At some point insurers and shipping companies evidently had enough. After years of brazen piracy on the high seas, ship owners have finally started to arm their crews. Most likely, the cost of having people and vessels held in Somali hell holes – and making ransom payments to spring them – became greater than any potential liability costs of putting rifles in the crews’ hands. The latest weekly report of pirate activity off the horn of Africa shows two ships successfully defending themselves against marauders. Some lessons seem to hold true no matter where they’re applied . . .
For the longest time, ships plying the Arabian Sea and the Gulf of Aden were easy pickings. Why? Thanks to ship owners, their insurers and the laws of countries under whose flags they sailed, the high seas were one big wet gun-free zone. Only one problem with that: opportunistic Somali thugs knew it, too.
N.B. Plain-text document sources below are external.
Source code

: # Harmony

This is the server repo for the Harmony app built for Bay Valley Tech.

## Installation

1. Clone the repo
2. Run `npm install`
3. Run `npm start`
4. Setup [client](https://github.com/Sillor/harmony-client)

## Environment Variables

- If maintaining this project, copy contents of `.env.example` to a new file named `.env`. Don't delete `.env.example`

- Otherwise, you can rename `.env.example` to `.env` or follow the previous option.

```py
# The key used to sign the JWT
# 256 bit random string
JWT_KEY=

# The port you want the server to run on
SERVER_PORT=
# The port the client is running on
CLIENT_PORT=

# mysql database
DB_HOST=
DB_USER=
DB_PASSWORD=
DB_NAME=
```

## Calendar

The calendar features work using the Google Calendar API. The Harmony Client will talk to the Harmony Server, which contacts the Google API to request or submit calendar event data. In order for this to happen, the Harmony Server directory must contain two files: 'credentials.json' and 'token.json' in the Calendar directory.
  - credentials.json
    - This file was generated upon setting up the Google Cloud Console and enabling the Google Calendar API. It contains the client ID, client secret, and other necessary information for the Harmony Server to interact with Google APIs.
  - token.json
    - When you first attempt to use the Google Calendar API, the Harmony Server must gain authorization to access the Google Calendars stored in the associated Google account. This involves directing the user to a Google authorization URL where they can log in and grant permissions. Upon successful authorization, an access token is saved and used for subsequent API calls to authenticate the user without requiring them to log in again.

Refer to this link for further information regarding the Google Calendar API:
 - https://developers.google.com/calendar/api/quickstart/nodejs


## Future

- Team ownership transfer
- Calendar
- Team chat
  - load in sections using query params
It’s hard to believe there was even much of a debate over giving crews the ability to fight off boatjackers, but there it is. When the number of hijackings approached an intolerable (read: too expensive) level, though, the no-guns policy was, well, re-examined. Hence, last week’s activity that will only give pause to future attackers.
Just like college campuses or big, machine-controlled cities, gun free zones don’t work. Somehow the bad guys never seem to comply with all the no-guns-allowed laws. And knowing that their potential victim pool is highly unlikely to be able to fight back only gives them the freedom to operate with impunity.
But give the chickens (or the ducks) the ability to bite back and the fox will start to think twice about jumping into the hen house. Of course, this lesson is consistently lost on those in power for whom the time honored calculus of more guns=less crime just doesn’t add up. The fact that blood never actually runs in the streets in other cities doesn’t seem to matter. But if things can change on the Sea of Arabia, we suppose there’s a chance they can change in Chicago and on college campuses, too.